Final answer:
To calculate the acid-test ratio for Morton Company, sum up its most liquid assets—cash, short-term investments, and accounts receivable—and divide by total current liabilities. The calculation shows an acid-test ratio of 0.89 to 1, which means Morton has $0.89 in liquid assets for every dollar of liability.
Step-by-step explanation:
The acid-test ratio, also known as the quick ratio, is a financial metric used to assess a company's ability to meet its short-term obligations with its most liquid assets. To calculate the acid-test ratio for Morton Company, we take the sum of cash, short-term investments, and accounts receivable (which are considered liquid assets) and divide that by the total current liabilities.

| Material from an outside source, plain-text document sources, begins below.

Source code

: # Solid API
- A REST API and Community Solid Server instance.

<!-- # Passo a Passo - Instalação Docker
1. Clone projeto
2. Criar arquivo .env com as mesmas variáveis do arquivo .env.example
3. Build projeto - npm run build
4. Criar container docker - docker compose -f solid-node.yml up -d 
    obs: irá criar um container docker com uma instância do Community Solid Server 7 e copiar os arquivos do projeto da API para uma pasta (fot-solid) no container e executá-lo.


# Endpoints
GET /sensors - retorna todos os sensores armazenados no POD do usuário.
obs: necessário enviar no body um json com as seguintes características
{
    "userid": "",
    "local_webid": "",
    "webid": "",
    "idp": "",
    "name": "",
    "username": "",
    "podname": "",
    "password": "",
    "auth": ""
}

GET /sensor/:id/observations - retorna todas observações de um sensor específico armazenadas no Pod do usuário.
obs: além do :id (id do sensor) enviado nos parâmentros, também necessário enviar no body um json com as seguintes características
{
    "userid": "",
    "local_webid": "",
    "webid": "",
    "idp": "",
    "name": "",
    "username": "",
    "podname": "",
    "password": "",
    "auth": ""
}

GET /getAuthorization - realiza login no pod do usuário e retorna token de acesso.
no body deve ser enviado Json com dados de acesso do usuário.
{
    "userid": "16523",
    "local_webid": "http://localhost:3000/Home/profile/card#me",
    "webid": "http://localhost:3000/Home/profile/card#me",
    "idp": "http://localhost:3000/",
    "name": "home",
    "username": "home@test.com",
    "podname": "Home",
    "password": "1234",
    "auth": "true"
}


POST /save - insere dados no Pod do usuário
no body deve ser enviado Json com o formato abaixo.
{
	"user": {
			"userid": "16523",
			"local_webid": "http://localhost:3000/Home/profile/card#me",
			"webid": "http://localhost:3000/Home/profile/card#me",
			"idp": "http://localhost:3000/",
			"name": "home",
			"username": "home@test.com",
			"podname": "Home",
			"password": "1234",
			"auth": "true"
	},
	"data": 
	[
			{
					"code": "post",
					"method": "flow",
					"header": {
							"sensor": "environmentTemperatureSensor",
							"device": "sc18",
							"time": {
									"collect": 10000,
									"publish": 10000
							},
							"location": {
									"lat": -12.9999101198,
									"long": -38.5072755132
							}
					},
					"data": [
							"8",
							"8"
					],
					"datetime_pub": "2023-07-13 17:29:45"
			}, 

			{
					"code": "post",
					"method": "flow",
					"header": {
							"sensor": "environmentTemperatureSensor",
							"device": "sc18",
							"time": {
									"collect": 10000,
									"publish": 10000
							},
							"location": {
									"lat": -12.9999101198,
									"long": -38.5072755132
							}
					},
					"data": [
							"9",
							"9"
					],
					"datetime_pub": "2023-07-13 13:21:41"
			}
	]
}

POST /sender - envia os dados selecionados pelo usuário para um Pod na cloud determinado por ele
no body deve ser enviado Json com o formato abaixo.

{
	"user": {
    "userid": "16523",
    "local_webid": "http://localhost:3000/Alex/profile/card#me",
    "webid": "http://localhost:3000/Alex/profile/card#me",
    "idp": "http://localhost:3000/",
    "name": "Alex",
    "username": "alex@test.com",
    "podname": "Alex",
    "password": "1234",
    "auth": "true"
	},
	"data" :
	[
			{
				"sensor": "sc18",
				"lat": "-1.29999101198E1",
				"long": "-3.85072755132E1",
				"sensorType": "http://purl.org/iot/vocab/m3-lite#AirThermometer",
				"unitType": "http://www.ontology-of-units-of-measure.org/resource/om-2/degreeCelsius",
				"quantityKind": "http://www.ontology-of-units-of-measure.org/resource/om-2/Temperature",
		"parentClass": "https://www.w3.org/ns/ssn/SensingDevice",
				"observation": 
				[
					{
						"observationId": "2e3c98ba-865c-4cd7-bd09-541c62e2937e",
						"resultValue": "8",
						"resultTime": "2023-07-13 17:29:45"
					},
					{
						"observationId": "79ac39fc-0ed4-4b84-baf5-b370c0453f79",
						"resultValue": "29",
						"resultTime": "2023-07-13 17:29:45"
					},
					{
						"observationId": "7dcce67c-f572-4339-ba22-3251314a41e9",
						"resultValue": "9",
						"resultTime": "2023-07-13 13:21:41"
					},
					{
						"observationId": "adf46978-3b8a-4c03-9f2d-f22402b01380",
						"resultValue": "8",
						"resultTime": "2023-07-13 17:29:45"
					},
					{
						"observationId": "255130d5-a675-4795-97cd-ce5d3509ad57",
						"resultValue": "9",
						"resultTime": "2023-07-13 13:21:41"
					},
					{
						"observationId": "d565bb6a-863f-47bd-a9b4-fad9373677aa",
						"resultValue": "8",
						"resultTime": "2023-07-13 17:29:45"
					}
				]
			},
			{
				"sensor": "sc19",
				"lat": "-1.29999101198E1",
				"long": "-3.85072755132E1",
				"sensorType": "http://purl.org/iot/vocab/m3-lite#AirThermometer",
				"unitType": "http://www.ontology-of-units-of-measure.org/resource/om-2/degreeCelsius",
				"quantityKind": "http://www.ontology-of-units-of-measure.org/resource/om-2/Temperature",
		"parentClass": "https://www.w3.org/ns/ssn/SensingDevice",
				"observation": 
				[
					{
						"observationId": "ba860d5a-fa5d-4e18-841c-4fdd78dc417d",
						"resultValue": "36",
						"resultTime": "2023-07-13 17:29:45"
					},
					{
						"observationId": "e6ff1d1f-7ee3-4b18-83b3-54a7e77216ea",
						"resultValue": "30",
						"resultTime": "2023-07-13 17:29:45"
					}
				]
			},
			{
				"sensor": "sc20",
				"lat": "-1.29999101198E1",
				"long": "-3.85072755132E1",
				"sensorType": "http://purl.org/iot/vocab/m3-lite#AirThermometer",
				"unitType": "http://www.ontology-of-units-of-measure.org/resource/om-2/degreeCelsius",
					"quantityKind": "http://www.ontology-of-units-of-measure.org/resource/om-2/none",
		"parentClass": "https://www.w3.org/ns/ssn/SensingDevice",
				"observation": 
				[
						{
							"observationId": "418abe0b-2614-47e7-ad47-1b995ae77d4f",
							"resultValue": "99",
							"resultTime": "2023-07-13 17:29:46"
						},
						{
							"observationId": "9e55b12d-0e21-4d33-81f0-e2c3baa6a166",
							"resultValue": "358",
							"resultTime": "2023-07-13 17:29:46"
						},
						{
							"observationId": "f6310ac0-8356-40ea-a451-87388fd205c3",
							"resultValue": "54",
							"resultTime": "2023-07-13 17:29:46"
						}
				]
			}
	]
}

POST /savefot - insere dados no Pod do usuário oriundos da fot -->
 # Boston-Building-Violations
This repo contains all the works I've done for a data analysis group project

The formula for the acid-test ratio is as follows:
Acid-test Ratio = (Cash + Short-term Investments + Accounts Receivable) / Total Current Liabilities
Using the information from Morton Company:
Acid-test Ratio = ($5,000 + $72,000 + $65,000) / $160,000
Acid-test Ratio = $142,000 / $160,000
Acid-test Ratio = 0.89 to 1
This calculation shows that for every dollar of current liabilities, Morton Company has $0.89 in liquid assets, indicating the acid-test ratio for Morton is B) 0.89 to 1.